スギモト ケン   Ken Sugimoto
  杉本 研
   所属   川崎医科大学  医学部 臨床医学 総合老年医学
   職種   教授
論文種別 原著
言語種別 英語
査読の有無 査読あり
表題 Longitudinal association of hypertension and diabetes mellitus with cognitive functioning in a general 70-year-old population: the SONIC study.
掲載誌名 正式名:Hypertension research : official journal of the Japanese Society of Hypertension
略  称:Hypertens Res
ISSNコード:13484214/09169636
掲載区分国外
巻・号・頁 40(7),pp.665-670
著者・共著者 Ryuno Hirochika, Kamide Kei, Gondo Yasuyuki, Kabayama Mai, Oguro Ryosuke, Nakama Chikako, Yokoyama Serina, Nagasawa Motonori, Maeda-Hirao Satomi, Imaizumi Yuki, Takeya Miyuki, Yamamoto Hiroko, Takeda Masao, Takami Yoichi, Itoh Norihisa, Takeya Yasushi, Yamamoto Koichi, Sugimoto Ken, Nakagawa Takeshi, Yasumoto Saori, Ikebe Kazunori, Inagaki Hiroki, Masui Yukie, Takayama Michiyo, Arai Yasumichi, Ishizaki Tatsuro, Takahashi Ryutaro, Rakugi Hiromi
発行年月 2017/07
概要 Both hypertension and diabetes in middle-aged individuals have been suggested to be predictive indicators of cognitive decline.

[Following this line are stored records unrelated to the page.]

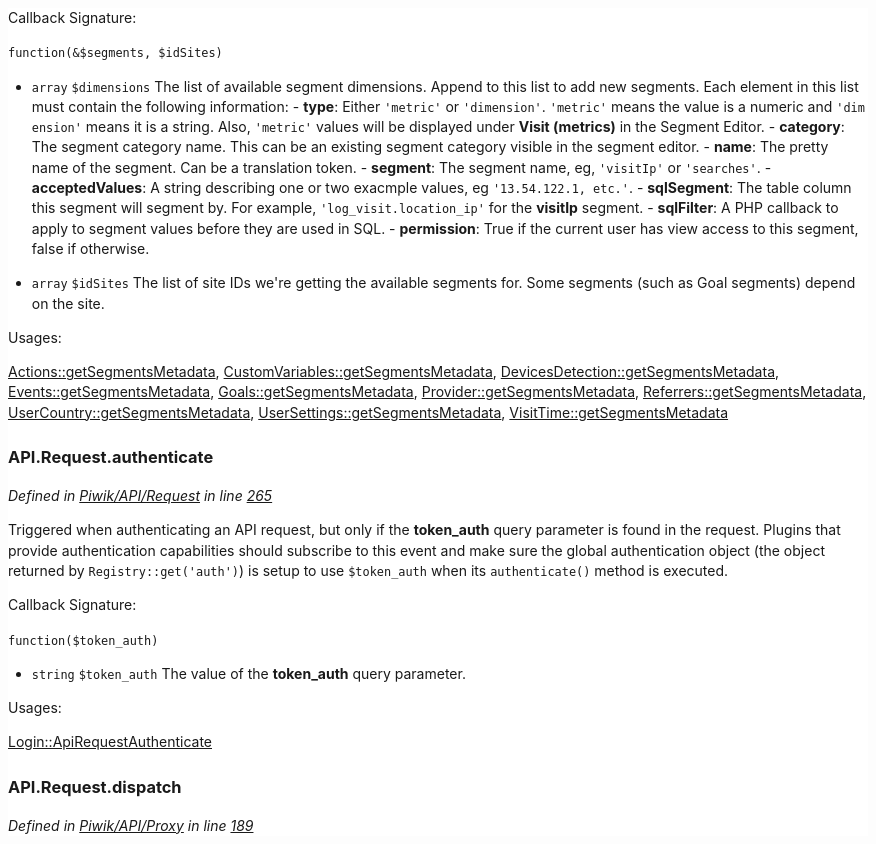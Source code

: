Callback Signature:
<pre><code>function(&amp;$segments, $idSites)</code></pre>

- `array` `$dimensions` The list of available segment dimensions. Append to this list to add new segments. Each element in this list must contain the following information: - **type**: Either `'metric'` or `'dimension'`. `'metric'` means the value is a numeric and `'dimension'` means it is a string. Also, `'metric'` values will be displayed under **Visit (metrics)** in the Segment Editor. - **category**: The segment category name. This can be an existing segment category visible in the segment editor. - **name**: The pretty name of the segment. Can be a translation token. - **segment**: The segment name, eg, `'visitIp'` or `'searches'`. - **acceptedValues**: A string describing one or two exacmple values, eg `'13.54.122.1, etc.'`. - **sqlSegment**: The table column this segment will segment by. For example, `'log_visit.location_ip'` for the **visitIp** segment. - **sqlFilter**: A PHP callback to apply to segment values before they are used in SQL. - **permission**: True if the current user has view access to this segment, false if otherwise.

- `array` `$idSites` The list of site IDs we're getting the available segments for. Some segments (such as Goal segments) depend on the site.

Usages:

[Actions::getSegmentsMetadata](https://github.com/piwik/piwik/blob/2.0/plugins/Actions/Actions.php#L63), [CustomVariables::getSegmentsMetadata](https://github.com/piwik/piwik/blob/2.0/plugins/CustomVariables/CustomVariables.php#L85), [DevicesDetection::getSegmentsMetadata](https://github.com/piwik/piwik/blob/2.0/plugins/DevicesDetection/DevicesDetection.php#L183), [Events::getSegmentsMetadata](https://github.com/piwik/piwik/blob/2.0/plugins/Events/Events.php#L30), [Goals::getSegmentsMetadata](https://github.com/piwik/piwik/blob/2.0/plugins/Goals/Goals.php#L433), [Provider::getSegmentsMetadata](https://github.com/piwik/piwik/blob/2.0/plugins/Provider/Provider.php#L61), [Referrers::getSegmentsMetadata](https://github.com/piwik/piwik/blob/2.0/plugins/Referrers/Referrers.php#L188), [UserCountry::getSegmentsMetadata](https://github.com/piwik/piwik/blob/2.0/plugins/UserCountry/UserCountry.php#L204), [UserSettings::getSegmentsMetadata](https://github.com/piwik/piwik/blob/2.0/plugins/UserSettings/UserSettings.php#L432), [VisitTime::getSegmentsMetadata](https://github.com/piwik/piwik/blob/2.0/plugins/VisitTime/VisitTime.php#L106)


### API.Request.authenticate
_Defined in [Piwik/API/Request](https://github.com/piwik/piwik/blob/2.0/core/API/Request.php) in line [265](https://github.com/piwik/piwik/blob/2.0/core/API/Request.php#L265)_

Triggered when authenticating an API request, but only if the **token_auth** query parameter is found in the request. Plugins that provide authentication capabilities should subscribe to this event
and make sure the global authentication object (the object returned by `Registry::get('auth')`)
is setup to use `$token_auth` when its `authenticate()` method is executed.

Callback Signature:
<pre><code>function($token_auth)</code></pre>

- `string` `$token_auth` The value of the **token_auth** query parameter.

Usages:

[Login::ApiRequestAuthenticate](https://github.com/piwik/piwik/blob/2.0/plugins/Login/Login.php#L57)


### API.Request.dispatch
_Defined in [Piwik/API/Proxy](https://github.com/piwik/piwik/blob/2.0/core/API/Proxy.php) in line [189](https://github.com/piwik/piwik/blob/2.0/core/API/Proxy.php#L189)_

However, the association of hypertension, diabetes and their combination with cognitive functioning is still controversial in older people. The purpose of this study was to investigate the association between cognitive decline and hypertension, diabetes, and their combination in 70-year-old people based on a 3-year longitudinal analysis. Four hundred and fifty-four people aged 70 (±1) years who participated in the Japanese longitudinal cohort study of Septuagenarians, Octogenarians and Nonagenarians Investigation with Centenarians (SONIC) were recruited randomly from a general population and were monitored for 3 years. The data, including most of the demographics, cognitive functioning measured by the Montreal Cognitive Assessment Japanese version (MoCA-J), blood pressure, blood chemistry and other medical histories, were collected at baseline and during the follow-up. The prevalence of hypertension noted in the follow-up survey was significantly higher than than noted at baseline. The mean MoCA-J score at follow-up was not significantly different from the score obtained at baseline. However, the participants with diabetes, especially combined with hypertension at baseline, had significantly lower MoCA-J scores than those without lifestyle-related diseases. The combination of hypertension and diabetes was still a significant risk factor for cognitive decline, considering the MoCA-J scores obtained during the follow-up after adjustments at baseline, relative to sex, body mass index, dyslipidemia, smoking, excessive alcohol intake, antihypertensive treatment and education level (β=-0.14; P<0.01). Our findings indicate that diabetes and the combination of hypertension and diabetes are clear risk factors for future cognitive decline in elderly individuals who are 70 years of age.